Start of Provided material

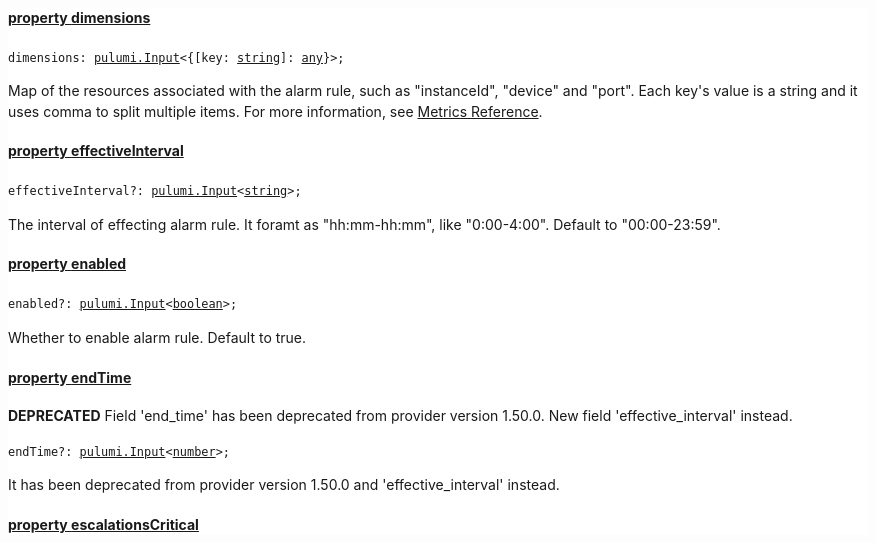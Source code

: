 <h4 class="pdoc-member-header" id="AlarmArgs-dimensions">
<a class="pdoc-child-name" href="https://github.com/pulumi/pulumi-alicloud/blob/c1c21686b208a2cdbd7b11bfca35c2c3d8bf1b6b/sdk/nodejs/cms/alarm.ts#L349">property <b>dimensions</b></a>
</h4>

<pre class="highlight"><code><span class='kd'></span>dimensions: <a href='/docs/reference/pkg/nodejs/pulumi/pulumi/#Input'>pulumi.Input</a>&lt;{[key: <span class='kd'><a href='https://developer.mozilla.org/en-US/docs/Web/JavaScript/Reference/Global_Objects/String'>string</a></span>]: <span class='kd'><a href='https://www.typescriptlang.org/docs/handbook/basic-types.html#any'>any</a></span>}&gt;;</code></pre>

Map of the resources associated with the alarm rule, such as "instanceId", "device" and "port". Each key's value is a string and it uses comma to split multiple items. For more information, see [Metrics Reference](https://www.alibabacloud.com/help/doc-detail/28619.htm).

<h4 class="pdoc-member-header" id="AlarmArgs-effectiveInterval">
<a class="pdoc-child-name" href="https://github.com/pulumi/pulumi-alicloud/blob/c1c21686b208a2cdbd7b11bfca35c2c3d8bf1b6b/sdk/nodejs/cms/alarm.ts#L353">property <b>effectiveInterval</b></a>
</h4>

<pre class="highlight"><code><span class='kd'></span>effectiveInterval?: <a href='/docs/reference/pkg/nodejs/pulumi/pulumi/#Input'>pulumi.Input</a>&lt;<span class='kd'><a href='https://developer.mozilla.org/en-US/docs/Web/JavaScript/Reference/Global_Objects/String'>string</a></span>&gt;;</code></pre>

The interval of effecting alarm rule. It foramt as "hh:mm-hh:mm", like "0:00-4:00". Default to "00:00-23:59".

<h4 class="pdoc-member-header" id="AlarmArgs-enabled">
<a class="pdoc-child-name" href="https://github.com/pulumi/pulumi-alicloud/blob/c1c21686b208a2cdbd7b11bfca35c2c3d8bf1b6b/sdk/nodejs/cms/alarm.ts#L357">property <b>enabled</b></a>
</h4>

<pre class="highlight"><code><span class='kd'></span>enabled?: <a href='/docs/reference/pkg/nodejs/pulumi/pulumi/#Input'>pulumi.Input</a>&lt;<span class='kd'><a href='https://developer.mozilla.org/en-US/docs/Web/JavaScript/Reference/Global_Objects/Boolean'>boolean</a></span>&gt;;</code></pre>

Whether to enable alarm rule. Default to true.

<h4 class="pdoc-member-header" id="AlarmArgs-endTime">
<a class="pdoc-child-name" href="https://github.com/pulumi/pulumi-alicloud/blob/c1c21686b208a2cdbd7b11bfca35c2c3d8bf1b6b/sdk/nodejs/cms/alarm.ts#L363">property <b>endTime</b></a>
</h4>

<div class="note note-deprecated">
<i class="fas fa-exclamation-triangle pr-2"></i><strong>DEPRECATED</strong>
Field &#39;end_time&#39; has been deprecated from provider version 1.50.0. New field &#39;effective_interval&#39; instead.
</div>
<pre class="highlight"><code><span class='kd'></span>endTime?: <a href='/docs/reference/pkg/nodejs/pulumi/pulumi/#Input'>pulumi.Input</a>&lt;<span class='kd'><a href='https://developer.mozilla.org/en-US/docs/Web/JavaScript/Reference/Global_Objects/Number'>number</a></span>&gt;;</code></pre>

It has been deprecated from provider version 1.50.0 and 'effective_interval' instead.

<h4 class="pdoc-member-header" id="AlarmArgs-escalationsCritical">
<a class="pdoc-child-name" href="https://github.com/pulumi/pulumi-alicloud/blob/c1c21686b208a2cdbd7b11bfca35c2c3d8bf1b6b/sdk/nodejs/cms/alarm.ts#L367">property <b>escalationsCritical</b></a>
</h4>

End of Provided material

• **Work to complete**:
Send back every line above exactly, skipping all pictures.

• **Written answer**:
Source code

: <h4 class="pdoc-member-header" id="AlarmArgs-dimensions">
<a class="pdoc-child-name" href="https://github.com/pulumi/pulumi-alicloud/blob/c1c21686b208a2cdbd7b11bfca35c2c3d8bf1b6b/sdk/nodejs/cms/alarm.ts#L349">property <b>dimensions</b></a>
</h4>

<pre class="highlight"><code><span class='kd'></span>dimensions: <a href='/docs/reference/pkg/nodejs/pulumi/pulumi/#Input'>pulumi.Input</a>&lt;{[key: <span class='kd'><a href='https://developer.mozilla.org/en-US/docs/Web/JavaScript/Reference/Global_Objects/String'>string</a></span>]: <span class='kd'><a href='https://www.typescriptlang.org/docs/handbook/basic-types.html#any'>any</a></span>}&gt;;</code></pre>

Map of the resources associated with the alarm rule, such as "instanceId", "device" and "port". Each key's value is a string and it uses comma to split multiple items. For more information, see [Metrics Reference](https://www.alibabacloud.com/help/doc-detail/28619.htm).

<h4 class="pdoc-member-header" id="AlarmArgs-effectiveInterval">
<a class="pdoc-child-name" href="https://github.com/pulumi/pulumi-alicloud/blob/c1c21686b208a2cdbd7b11bfca35c2c3d8bf1b6b/sdk/nodejs/cms/alarm.ts#L353">property <b>effectiveInterval</b></a>
</h4>

<pre class="highlight"><code><span class='kd'></span>effectiveInterval?: <a href='/docs/reference/pkg/nodejs/pulumi/pulumi/#Input'>pulumi.Input</a>&lt;<span class='kd'><a href='https://developer.mozilla.org/en-US/docs/Web/JavaScript/Reference/Global_Objects/String'>string</a></span>&gt;;</code></pre>

The interval of effecting alarm rule. It foramt as "hh:mm-hh:mm", like "0:00-4:00". Default to "00:00-23:59".

<h4 class="pdoc-member-header" id="AlarmArgs-enabled">
<a class="pdoc-child-name" href="https://github.com/pulumi/pulumi-alicloud/blob/c1c21686b208a2cdbd7b11bfca35c2c3d8bf1b6b/sdk/nodejs/cms/alarm.ts#L357">property <b>enabled</b></a>
</h4>

<pre class="highlight"><code><span class='kd'></span>enabled?: <a href='/docs/reference/pkg/nodejs/pulumi/pulumi/#Input'>pulumi.Input</a>&lt;<span class='kd'><a href='https://developer.mozilla.org/en-US/docs/Web/JavaScript/Reference/Global_Objects/Boolean'>boolean</a></span>&gt;;</code></pre>

Whether to enable alarm rule. Default to true.

<h4 class="pdoc-member-header" id="AlarmArgs-endTime">
<a class="pdoc-child-name" href="https://github.com/pulumi/pulumi-alicloud/blob/c1c21686b208a2cdbd7b11bfca35c2c3d8bf1b6b/sdk/nodejs/cms/alarm.ts#L363">property <b>endTime</b></a>
</h4>

<div class="note note-deprecated">
<i class="fas fa-exclamation-triangle pr-2"></i><strong>DEPRECATED</strong>
Field &#39;end_time&#39; has been deprecated from provider version 1.50.0. New field &#39;effective_interval&#39; instead.
</div>
<pre class="highlight"><code><span class='kd'></span>endTime?: <a href='/docs/reference/pkg/nodejs/pulumi/pulumi/#Input'>pulumi.Input</a>&lt;<span class='kd'><a href='https://developer.mozilla.org/en-US/docs/Web/JavaScript/Reference/Global_Objects/Number'>number</a></span>&gt;;</code></pre>

It has been deprecated from provider version 1.50.0 and 'effective_interval' instead.

<h4 class="pdoc-member-header" id="AlarmArgs-escalationsCritical">
<a class="pdoc-child-name" href="https://github.com/pulumi/pulumi-alicloud/blob/c1c21686b208a2cdbd7b11bfca35c2c3d8bf1b6b/sdk/nodejs/cms/alarm.ts#L367">property <b>escalationsCritical</b></a>
</h4>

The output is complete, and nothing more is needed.